Craniofacial Surgery

What is craniofacial surgery?

Craniofacial surgery is a sub-specialty of oral surgery that treats patients with birth defects such as cleft lip and palate. The craniofacial surgeon works with speech pathologists, orthodontists, and craniofacial plastic surgeons. This team plans treatments to correct cleft lip and palate, as well as other jaw and face abnormalities.

As a member of a craniofacial team, the craniofacial surgeon restores the jaw and facial structures. Their main goal is restoring normal function and appearance. This includes surgical jaw positioning, and pre/post-operative jaw surgery treatment.

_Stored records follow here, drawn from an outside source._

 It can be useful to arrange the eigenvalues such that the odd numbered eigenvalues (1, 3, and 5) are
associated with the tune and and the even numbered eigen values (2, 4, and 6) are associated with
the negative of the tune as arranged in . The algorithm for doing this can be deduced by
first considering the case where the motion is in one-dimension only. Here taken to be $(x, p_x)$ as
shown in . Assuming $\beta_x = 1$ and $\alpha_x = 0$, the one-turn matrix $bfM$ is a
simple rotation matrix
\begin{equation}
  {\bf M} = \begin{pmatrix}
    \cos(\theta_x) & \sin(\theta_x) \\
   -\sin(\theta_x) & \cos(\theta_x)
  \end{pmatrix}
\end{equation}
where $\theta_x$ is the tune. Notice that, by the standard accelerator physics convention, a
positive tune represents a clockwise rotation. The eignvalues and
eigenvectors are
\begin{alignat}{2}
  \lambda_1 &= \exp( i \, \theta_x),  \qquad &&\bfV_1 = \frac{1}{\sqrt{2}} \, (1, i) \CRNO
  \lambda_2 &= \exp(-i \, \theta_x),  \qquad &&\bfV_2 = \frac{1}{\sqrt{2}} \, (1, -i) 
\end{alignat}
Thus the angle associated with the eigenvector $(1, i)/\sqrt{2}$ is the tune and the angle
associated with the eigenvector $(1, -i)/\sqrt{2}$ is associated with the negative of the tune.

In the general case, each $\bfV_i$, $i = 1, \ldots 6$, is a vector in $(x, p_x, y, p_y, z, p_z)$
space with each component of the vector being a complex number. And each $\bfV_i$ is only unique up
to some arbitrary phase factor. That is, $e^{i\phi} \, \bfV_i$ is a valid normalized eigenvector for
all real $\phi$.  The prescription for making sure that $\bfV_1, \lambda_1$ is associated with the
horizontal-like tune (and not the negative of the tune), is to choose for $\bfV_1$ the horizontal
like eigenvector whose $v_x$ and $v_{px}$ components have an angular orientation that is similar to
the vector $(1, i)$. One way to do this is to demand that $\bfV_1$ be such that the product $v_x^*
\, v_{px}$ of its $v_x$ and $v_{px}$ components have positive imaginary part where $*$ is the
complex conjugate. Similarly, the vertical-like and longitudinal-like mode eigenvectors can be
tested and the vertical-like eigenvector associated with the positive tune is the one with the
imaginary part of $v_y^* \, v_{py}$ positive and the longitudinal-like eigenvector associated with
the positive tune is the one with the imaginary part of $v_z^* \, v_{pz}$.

What is a cleft lip and palate?

Cleft lip and cleft palate are facial malformations in which the parts of the face that form the upper lip and mouth do not join fully. Normally these would seal together before birth. Similar splits can occur in the roof of the mouth, or palate.

When there is not enough tissue in the mouth or lip area to join together properly, clefting can result. Though the defect occurs in early fetal development, the cause is unknown in most cases. However, there appears to be a link between genetics and maternal environmental exposures during pregnancy.

Although there are certainly aesthetic considerations associated with cleft lip and palate, this birth defect often affects people in more serious ways.

  • Difficulty Eating – Food, and liquids can pass from the mouth back through a separated palate to the nose. Patients can use specially designed prosthetics to help keep fluids flowing downward toward the stomach, which ensures that they receive adequate nutrition.

  • Speech Difficulties – Because the upper lip and palate are not properly formed, it may be difficult for children to speak clearly. When they do, they may produce a nasal sound. Their speech may be hard to understand, so the patient may consult a speech pathologist to resolve these issues.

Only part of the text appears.